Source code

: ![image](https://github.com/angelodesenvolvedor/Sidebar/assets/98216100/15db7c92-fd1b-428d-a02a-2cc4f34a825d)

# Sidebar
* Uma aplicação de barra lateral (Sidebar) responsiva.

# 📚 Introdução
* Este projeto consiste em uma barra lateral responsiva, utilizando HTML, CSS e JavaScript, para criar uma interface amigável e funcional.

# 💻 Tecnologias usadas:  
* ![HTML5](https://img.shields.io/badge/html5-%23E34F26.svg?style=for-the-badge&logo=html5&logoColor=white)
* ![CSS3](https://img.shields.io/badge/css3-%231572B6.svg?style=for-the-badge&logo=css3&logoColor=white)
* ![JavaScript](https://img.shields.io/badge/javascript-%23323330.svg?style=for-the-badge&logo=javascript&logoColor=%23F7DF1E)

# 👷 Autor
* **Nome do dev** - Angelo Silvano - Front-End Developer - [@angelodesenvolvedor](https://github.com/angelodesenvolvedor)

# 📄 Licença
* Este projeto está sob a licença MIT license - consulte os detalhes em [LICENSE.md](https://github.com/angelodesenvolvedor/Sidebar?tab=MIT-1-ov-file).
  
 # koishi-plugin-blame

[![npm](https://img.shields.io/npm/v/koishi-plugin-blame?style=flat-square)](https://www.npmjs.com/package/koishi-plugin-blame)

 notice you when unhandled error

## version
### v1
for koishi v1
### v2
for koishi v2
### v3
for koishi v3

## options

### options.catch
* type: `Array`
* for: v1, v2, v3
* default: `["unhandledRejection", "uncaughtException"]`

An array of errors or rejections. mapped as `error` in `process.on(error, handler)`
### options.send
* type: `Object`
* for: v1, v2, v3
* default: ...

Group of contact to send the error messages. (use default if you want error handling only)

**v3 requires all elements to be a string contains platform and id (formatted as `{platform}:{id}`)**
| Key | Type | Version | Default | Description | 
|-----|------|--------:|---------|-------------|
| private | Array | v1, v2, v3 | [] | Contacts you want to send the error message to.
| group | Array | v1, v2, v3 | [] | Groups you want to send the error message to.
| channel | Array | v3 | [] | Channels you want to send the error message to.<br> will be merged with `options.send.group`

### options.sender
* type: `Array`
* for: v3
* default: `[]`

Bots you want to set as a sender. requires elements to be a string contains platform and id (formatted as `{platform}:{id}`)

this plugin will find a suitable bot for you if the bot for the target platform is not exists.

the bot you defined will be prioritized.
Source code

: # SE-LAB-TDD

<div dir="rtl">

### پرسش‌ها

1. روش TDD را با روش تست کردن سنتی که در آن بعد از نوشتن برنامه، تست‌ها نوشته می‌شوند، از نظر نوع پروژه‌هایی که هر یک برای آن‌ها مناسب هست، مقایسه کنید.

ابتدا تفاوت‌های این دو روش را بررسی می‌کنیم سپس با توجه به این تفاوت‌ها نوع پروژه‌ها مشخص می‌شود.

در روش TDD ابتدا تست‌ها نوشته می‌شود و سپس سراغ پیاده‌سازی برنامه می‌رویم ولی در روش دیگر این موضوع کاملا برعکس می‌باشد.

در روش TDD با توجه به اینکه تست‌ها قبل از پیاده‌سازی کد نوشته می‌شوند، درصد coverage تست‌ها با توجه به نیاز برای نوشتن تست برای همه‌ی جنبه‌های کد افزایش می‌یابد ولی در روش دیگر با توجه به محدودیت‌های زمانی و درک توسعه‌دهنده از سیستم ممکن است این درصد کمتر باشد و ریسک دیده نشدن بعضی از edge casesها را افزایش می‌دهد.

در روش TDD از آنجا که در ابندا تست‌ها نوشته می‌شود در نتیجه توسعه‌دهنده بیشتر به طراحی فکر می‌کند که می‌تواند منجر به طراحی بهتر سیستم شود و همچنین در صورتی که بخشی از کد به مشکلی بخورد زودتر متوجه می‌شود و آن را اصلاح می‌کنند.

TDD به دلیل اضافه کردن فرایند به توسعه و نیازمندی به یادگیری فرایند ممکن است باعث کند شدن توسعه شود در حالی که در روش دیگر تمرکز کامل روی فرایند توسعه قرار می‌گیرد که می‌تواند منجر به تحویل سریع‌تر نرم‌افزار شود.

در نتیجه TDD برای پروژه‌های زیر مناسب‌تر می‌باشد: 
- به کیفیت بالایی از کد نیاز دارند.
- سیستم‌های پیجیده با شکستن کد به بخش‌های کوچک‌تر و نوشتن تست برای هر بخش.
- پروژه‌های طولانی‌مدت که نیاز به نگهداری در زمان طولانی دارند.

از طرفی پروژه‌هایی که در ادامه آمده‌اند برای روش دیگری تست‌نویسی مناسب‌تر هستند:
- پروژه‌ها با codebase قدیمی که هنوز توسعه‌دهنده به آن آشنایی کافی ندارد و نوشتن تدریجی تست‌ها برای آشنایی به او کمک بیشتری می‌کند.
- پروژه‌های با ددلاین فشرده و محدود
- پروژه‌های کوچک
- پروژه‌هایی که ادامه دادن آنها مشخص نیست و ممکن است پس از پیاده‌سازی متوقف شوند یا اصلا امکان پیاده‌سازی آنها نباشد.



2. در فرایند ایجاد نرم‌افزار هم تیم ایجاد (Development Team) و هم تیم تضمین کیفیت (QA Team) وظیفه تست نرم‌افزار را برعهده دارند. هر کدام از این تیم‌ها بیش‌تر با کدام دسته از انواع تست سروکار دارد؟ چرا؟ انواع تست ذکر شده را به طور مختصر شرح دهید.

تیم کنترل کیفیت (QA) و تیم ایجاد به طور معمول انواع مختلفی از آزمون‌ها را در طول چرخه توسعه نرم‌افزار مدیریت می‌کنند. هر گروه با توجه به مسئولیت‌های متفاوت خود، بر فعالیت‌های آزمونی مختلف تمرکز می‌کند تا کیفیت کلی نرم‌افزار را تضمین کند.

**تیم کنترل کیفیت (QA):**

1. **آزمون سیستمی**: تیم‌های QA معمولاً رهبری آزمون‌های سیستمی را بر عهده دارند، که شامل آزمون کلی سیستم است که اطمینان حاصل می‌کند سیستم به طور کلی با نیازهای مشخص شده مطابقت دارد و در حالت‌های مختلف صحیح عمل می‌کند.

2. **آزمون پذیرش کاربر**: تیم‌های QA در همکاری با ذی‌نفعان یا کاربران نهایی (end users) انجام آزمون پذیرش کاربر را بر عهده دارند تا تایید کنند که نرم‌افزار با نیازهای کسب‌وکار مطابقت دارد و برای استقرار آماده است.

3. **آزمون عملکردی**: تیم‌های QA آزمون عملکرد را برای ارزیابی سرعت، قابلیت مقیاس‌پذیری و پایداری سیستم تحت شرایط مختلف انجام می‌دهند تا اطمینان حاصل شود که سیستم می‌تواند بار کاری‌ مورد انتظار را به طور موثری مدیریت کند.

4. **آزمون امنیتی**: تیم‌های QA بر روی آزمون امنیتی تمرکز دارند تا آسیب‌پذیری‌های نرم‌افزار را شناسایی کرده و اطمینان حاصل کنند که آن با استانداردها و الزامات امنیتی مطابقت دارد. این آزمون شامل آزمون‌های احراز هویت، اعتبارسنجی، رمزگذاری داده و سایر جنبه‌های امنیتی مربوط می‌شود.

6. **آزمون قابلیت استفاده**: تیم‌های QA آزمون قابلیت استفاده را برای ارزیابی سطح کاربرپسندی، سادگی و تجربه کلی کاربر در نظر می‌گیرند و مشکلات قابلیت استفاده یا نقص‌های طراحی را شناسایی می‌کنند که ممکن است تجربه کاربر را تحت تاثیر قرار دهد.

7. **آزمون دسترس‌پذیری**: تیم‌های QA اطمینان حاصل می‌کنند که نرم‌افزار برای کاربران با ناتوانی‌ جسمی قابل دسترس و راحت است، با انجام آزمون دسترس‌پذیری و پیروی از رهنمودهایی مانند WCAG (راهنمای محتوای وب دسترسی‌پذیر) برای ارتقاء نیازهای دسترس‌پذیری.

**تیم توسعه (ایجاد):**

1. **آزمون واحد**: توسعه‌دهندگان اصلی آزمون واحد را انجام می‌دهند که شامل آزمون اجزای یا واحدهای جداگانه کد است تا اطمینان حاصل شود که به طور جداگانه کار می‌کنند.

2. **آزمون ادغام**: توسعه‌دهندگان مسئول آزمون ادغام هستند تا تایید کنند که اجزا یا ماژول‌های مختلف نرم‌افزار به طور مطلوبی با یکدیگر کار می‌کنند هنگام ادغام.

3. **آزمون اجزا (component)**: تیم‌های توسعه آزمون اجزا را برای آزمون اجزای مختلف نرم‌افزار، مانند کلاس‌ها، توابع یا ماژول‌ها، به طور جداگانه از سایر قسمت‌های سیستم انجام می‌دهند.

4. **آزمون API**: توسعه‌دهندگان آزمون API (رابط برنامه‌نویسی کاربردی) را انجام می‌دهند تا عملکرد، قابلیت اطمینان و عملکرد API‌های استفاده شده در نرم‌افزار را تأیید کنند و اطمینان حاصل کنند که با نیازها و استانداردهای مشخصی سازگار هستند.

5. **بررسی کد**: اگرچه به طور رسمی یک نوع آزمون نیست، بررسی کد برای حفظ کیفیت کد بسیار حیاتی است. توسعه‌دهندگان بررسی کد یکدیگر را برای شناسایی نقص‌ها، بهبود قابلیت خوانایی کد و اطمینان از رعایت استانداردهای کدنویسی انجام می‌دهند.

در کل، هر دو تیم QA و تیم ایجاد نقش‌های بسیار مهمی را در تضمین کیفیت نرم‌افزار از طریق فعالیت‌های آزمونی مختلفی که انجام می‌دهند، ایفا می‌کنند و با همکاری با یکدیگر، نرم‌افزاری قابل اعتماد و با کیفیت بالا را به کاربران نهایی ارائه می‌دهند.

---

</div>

▶ [EXERCISE BRIEF]:
Could you reproduce, exactly, every line above from the line with "TDD به دلیل" to the line with "کنترل کیفیت (QA):**", and no other line? Both ends count.

▶ [EXERCISE SOLUTION]:
TDD به دلیل اضافه کردن فرایند به توسعه و نیازمندی به یادگیری فرایند ممکن است باعث کند شدن توسعه شود در حالی که در روش دیگر تمرکز کامل روی فرایند توسعه قرار می‌گیرد که می‌تواند منجر به تحویل سریع‌تر نرم‌افزار شود.

در نتیجه TDD برای پروژه‌های زیر مناسب‌تر می‌باشد: 
- به کیفیت بالایی از کد نیاز دارند.
- سیستم‌های پیجیده با شکستن کد به بخش‌های کوچک‌تر و نوشتن تست برای هر بخش.
- پروژه‌های طولانی‌مدت که نیاز به نگهداری در زمان طولانی دارند.

از طرفی پروژه‌هایی که در ادامه آمده‌اند برای روش دیگری تست‌نویسی مناسب‌تر هستند:
- پروژه‌ها با codebase قدیمی که هنوز توسعه‌دهنده به آن آشنایی کافی ندارد و نوشتن تدریجی تست‌ها برای آشنایی به او کمک بیشتری می‌کند.
- پروژه‌های با ددلاین فشرده و محدود
- پروژه‌های کوچک
- پروژه‌هایی که ادامه دادن آنها مشخص نیست و ممکن است پس از پیاده‌سازی متوقف شوند یا اصلا امکان پیاده‌سازی آنها نباشد.



2. در فرایند ایجاد نرم‌افزار هم تیم ایجاد (Development Team) و هم تیم تضمین کیفیت (QA Team) وظیفه تست نرم‌افزار را برعهده دارند. هر کدام از این تیم‌ها بیش‌تر با کدام دسته از انواع تست سروکار دارد؟ چرا؟ انواع تست ذکر شده را به طور مختصر شرح دهید.

تیم کنترل کیفیت (QA) و تیم ایجاد به طور معمول انواع مختلفی از آزمون‌ها را در طول چرخه توسعه نرم‌افزار مدیریت می‌کنند. هر گروه با توجه به مسئولیت‌های متفاوت خود، بر فعالیت‌های آزمونی مختلف تمرکز می‌کند تا کیفیت کلی نرم‌افزار را تضمین کند.

**تیم کنترل کیفیت (QA):**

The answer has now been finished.